Probabilmente, per la nostra sete di scalare la vetta e raggiungere il “successo”, dimentichiamo che le nostre azioni hanno delle conseguenze, buone o cattive che siano. Ci troviamo davanti ad un bivio a decidere se prendere una strada o, sederci e aspettare che qualcosa cambi da sé. Che fare? Fermarci o continuare a correre? Io non so se ho propeso per l’una o per l’altra delle alternative quando, quattro anni fa, ho fatto le valigie destinazione Australia; ma so che l’ho fatto per seguire il cuore. Il cuore: anatomicamente è un muscolo cavo, centro della circolazione del sangue; figurativamente è la sede dell’affettività e dell’emotività; realisticamente è l’input che ci spinge a ricadere sempre negli stessi errori.

“Il cuore ha le sue ragioni che la ragione non conosce” sostiene sosteneva Blaise Pascal.

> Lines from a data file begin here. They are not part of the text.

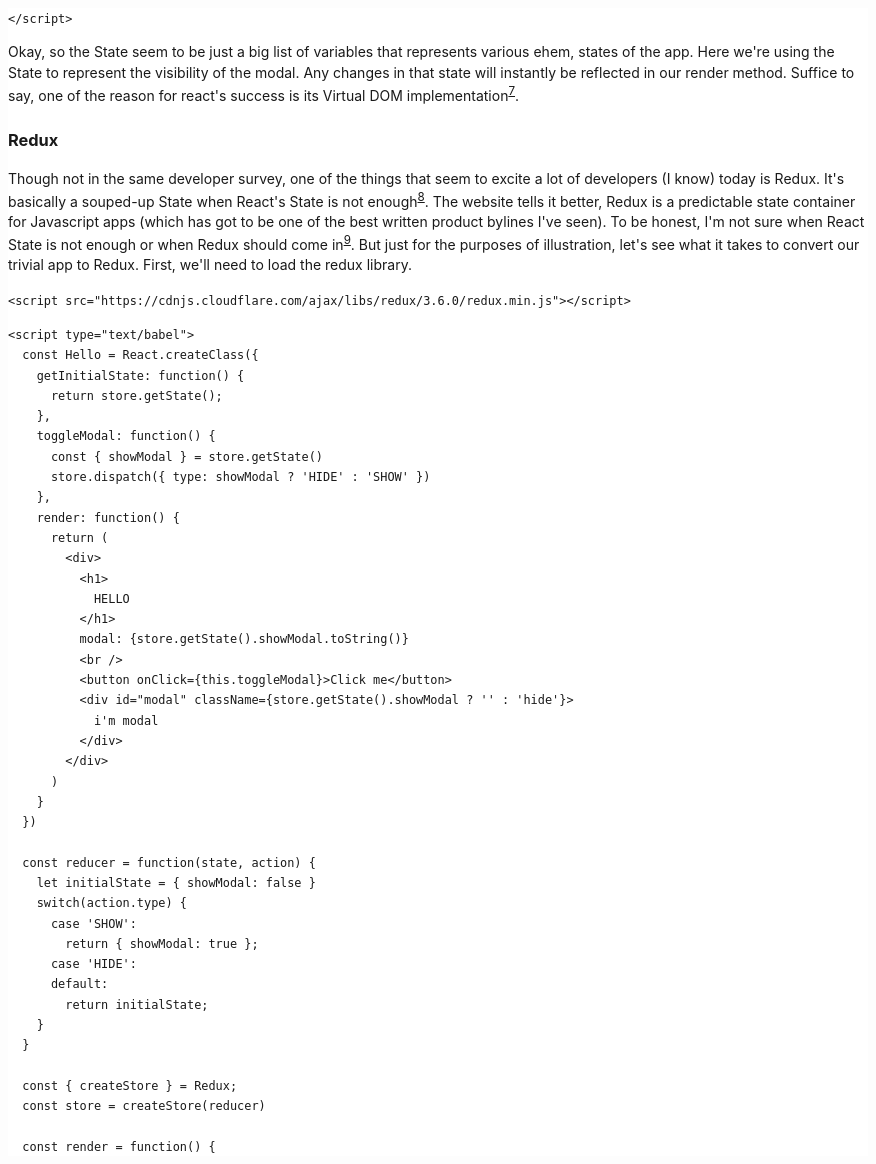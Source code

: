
 ```
</script>
```

Okay, so the State seem to be just a big list of variables that represents various ehem, states of the app.  Here we're using the State to represent the visibility of the modal. Any changes in that state will instantly be reflected in our render method. Suffice to say, one of the reason for react's success is its Virtual DOM implementation<sup>[7](#footnote7)</sup>. 

### Redux

Though not in the same developer survey, one of the things that seem to excite a lot of developers (I know) today is Redux. It's basically a souped-up State when React's State is not enough<sup>[8](#footnote8)</sup>. The website tells it better, Redux is a predictable state container for Javascript apps (which has got to be one of the best written product bylines I've seen).
To be honest, I'm not sure when React State is not enough or when Redux should come in<sup>[9](#footnote9)</sup>. But just for the purposes of illustration, let's see what it takes to convert our trivial app to Redux.
First, we'll need to load the redux library.

```
<script src="https://cdnjs.cloudflare.com/ajax/libs/redux/3.6.0/redux.min.js"></script>
```

```
<script type="text/babel">
  const Hello = React.createClass({
    getInitialState: function() {
      return store.getState();
    },
    toggleModal: function() {
      const { showModal } = store.getState()
      store.dispatch({ type: showModal ? 'HIDE' : 'SHOW' })
    },
    render: function() {
      return (
        <div>
          <h1>
            HELLO
          </h1>
          modal: {store.getState().showModal.toString()}
          <br />
          <button onClick={this.toggleModal}>Click me</button>
          <div id="modal" className={store.getState().showModal ? '' : 'hide'}>
            i'm modal
          </div>
        </div>
      )
    }
  })

  const reducer = function(state, action) {
    let initialState = { showModal: false }
    switch(action.type) {
      case 'SHOW':
        return { showModal: true };
      case 'HIDE':
      default:
        return initialState;
    }
  }

  const { createStore } = Redux;
  const store = createStore(reducer)

  const render = function() {
```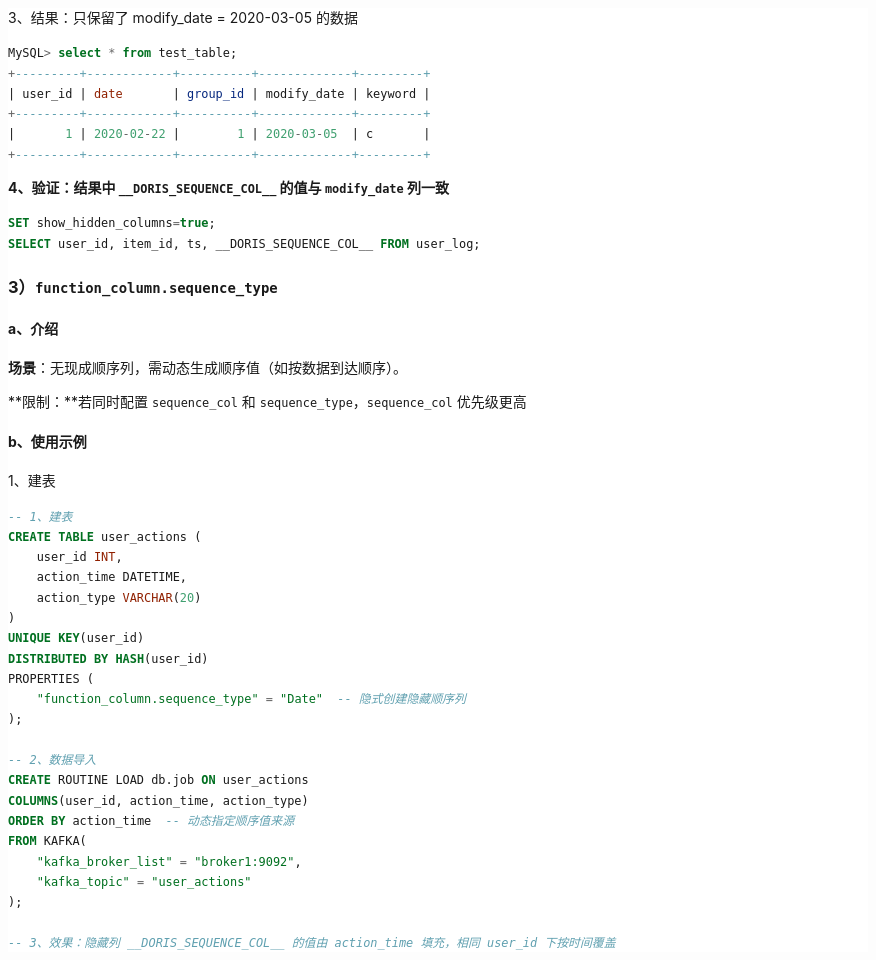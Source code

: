 3、结果：只保留了 modify_date = 2020-03-05 的数据

```sql
MySQL> select * from test_table;
+---------+------------+----------+-------------+---------+
| user_id | date       | group_id | modify_date | keyword |
+---------+------------+----------+-------------+---------+
|       1 | 2020-02-22 |        1 | 2020-03-05  | c       |
+---------+------------+----------+-------------+---------+
```

**4、验证：结果中 `__DORIS_SEQUENCE_COL__` 的值与 `modify_date` 列一致**

```sql
SET show_hidden_columns=true;
SELECT user_id, item_id, ts, __DORIS_SEQUENCE_COL__ FROM user_log;
```





### 3）**`function_column.sequence_type`**

#### a、介绍

**场景**：无现成顺序列，需动态生成顺序值（如按数据到达顺序）。

**限制：**若同时配置 `sequence_col` 和 `sequence_type`，`sequence_col` 优先级更高

#### b、使用示例

1、建表

```sql
-- 1、建表
CREATE TABLE user_actions (
    user_id INT,
    action_time DATETIME,
    action_type VARCHAR(20)
)
UNIQUE KEY(user_id)
DISTRIBUTED BY HASH(user_id)
PROPERTIES (
    "function_column.sequence_type" = "Date"  -- 隐式创建隐藏顺序列
);

-- 2、数据导入
CREATE ROUTINE LOAD db.job ON user_actions
COLUMNS(user_id, action_time, action_type)
ORDER BY action_time  -- 动态指定顺序值来源
FROM KAFKA(
    "kafka_broker_list" = "broker1:9092",
    "kafka_topic" = "user_actions"
);

-- 3、效果：隐藏列 __DORIS_SEQUENCE_COL__ 的值由 action_time 填充，相同 user_id 下按时间覆盖
```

Tu che ne pensi, mio adorato “Addio”? Tu le ragioni del mio cuore le conosci? E le tue? Credi sia stato il destino a dividerci, o le coincidenze?

Ci saranno sempre sorrisi, sguardi, parole dette e non, e poi abbracci, lacrime e i “Ti Amo”, quelli che pronunci e quelli che non lo ammetti, quelli che ti strappano l’anima e ti fanno venire il groppo in gola.

E poi ti vedo, e mi accorgo che non ho chiuso i miei occhi: tu sei presenza reale, seduto davanti a me. Tu, in carne e ossa. Tu, mio prezioso “Addio”.

Ed è in quegli occhi, in quello sguardo, in quei sorrisi, in quelle parole dette e non, che la paura e il senso di colpa si manifestano e mi colpiscono come un fulmine a ciel sereno.

“Rivederci era come rinascere ancora una volta”. Mille scuse non basterebbero, e non basteranno mai.

Non so se e quale sia la cura, ma so per certo che tu sei la mia tempesta perfetta; quell’immagine che cancella tutti gli altri ricordi.